Research Area 2: Friendliness Theory

A central view of our research team is that ethical issues must be placed at the center of AGI research, rather than tacked on peripherally to AGI designs created without attention to ethical considerations. Several of our focus areas have direct implications for AGI ethics (particularly the investigation of goal system stability), but we also intend to heavily investigate several other issues related to AGI and ethics, including:

  • Formalizing the Theory of Coherent Extrapolated Volition. SIAI Research Fellow Eliezer Yudkowsky has proposed "coherent extrapolated volition" (CEV) as a way of arriving at a top-level supergoal for an AI system that represents the collective desires of a population of individuals. While fascinating, the idea has only been presented informally, and a mathematical formalization seems necessary so that its practical viability can be assessed. For example, it is of interest to try to articulate formally the conditions under which the CEV of a population of individual agents, appropriately defined, will exist. This may depend on the coherence versus divergence of the beliefs or mind-states of the individuals.
  • Framework for Formalizing Desired Beneficial Outcomes. To create safe and beneficial AI systems, we must have a clear vision of what constitutes a beneficial outcome. The recently developed science of Positive Psychology is making great strides in understanding elements that promote human happiness. Political philosophy has studied a wide variety of approaches to structure "the good society" in a way that maximizes the benefits to its citizens. We will work toward creating a framework which formalizes these kinds of insights so that they can be considered for AI goal systems.
  • Decision-Theoretic and Game-Theoretic Foundations for the Ethical Behavior of Advanced AIs. Microeconomics and decision theory study the nature of individual preferences and their influence on behavioral outcomes. Game theory is the core mathematical theory of decision making by interacting agents. We will use these tools to analyze the likely behavior of alternative models for the safe deployment of advanced self-modifying AIs. The preferences of an agent together with the behavior of other agents in its environment determine the actions it will take. We must design the preferences of agents so that their collective behavior produces the results we desire and is stable against internal corruption or external incursion.

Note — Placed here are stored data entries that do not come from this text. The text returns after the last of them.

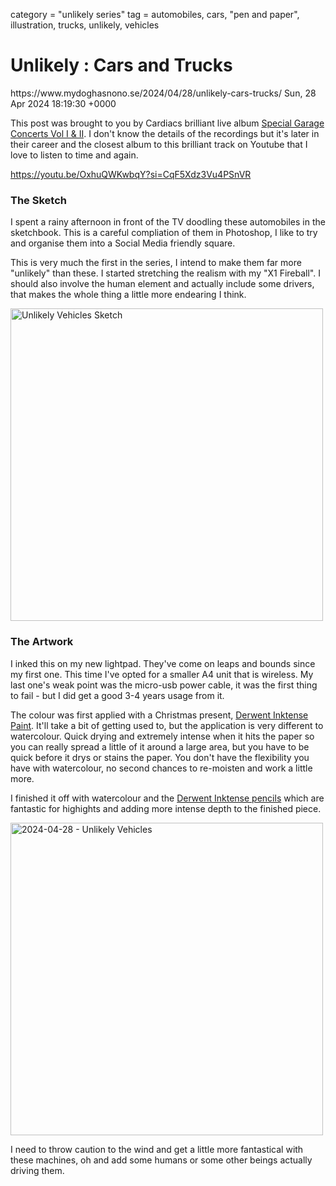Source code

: category = "unlikely series"
tag = automobiles, cars, "pen and paper", illustration, trucks, unlikely, vehicles

# Unlikely : Cars and Trucks
<link>https://www.mydoghasnono.se/2024/04/28/unlikely-cars-trucks/</link>
<pubDate>Sun, 28 Apr 2024 18:19:30 +0000</pubDate>

This post was brought to you by Cardiacs brilliant live album [Special Garage Concerts Vol I & II](https://alphabet-business-concern.bandcamp.com/album/special-garage-concerts-vol-i-ii). I don't know the details of the recordings but it's later in their career and the closest album to this brilliant track on Youtube that I love to listen to time and again.

https://youtu.be/OxhuQWKwbqY?si=CqF5Xdz3Vu4PSnVR

### The Sketch

I spent a rainy afternoon in front of the TV doodling these automobiles in the sketchbook. This is a careful compliation of them in Photoshop, I like to try and organise them into a Social Media friendly square.

This is very much the first in the series, I intend to make them far more "unlikely" than these. I started stretching the realism with my "X1 Fireball". I should also involve the human element and actually include some drivers, that makes the whole thing a little more endearing I think.

<a data-flickr-embed="true" data-header="true" data-footer="true" href="https://www.flickr.com/photos/mydoghasnonose/53938743173/in/album-72177720316575288" title="Unlikely Vehicles Sketch"><img src="https://live.staticflickr.com/65535/53938743173_e07e685117.jpg" width="500" height="500" alt="Unlikely Vehicles Sketch"/></a><script async src="//embedr.flickr.com/assets/client-code.js" charset="utf-8"></script>

### The Artwork

I inked this on my new lightpad. They've come on leaps and bounds since my first one. This time I've opted for a smaller A4 unit that is wireless. My last one's weak point was the micro-usb power cable, it was the first thing to fail - but I did get a good 3-4 years usage from it.

The colour was first applied with a Christmas present, [Derwent Inktense Paint](https://www.craftyarts.co.uk/inktense-paint-12-pan-palette-set-2-p16447/s30791). It'll take a bit of getting used to, but the application is very different to watercolour. Quick drying and extremely intense when it hits the paper so you can really spread a little of it around a large area, but you have to be quick before it drys or stains the paper. You don't have the flexibility you have with watercolour, no second chances to re-moisten and work a little more.

I finished it off with watercolour and the [Derwent Inktense pencils](https://amzn.eu/d/ayG28HL) which are fantastic for highights and adding more intense depth to the finished piece.

<a data-flickr-embed="true" data-header="true" data-footer="true" href="https://www.flickr.com/photos/mydoghasnonose/53686263116/in/album-72177720316575288" title="2024-04-28 - Unlikely Vehicles"><img src="https://live.staticflickr.com/65535/53686263116_b8d00db7fc.jpg" width="500" height="500" alt="2024-04-28 - Unlikely Vehicles"/></a><script async src="//embedr.flickr.com/assets/client-code.js" charset="utf-8"></script>

I need to throw caution to the wind and get a little more fantastical with these machines, oh and add some humans or some other beings actually driving them.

System Design and Implementation

Research Area 3: AGI Design

This is arguably the most critical component of the path to AGI. As noted earlier, AGI design and engineering will be our central focus in Phase II. In Phase I, however, our work in this area will focus on the comparison and formalization of existing AGI designs. This is crucial, as it will lead to a better understanding of the strong and weak points in our present understanding of AGI, and form the foundation for creating new AGI designs, as well as analyzing and modifying existing AGI designs.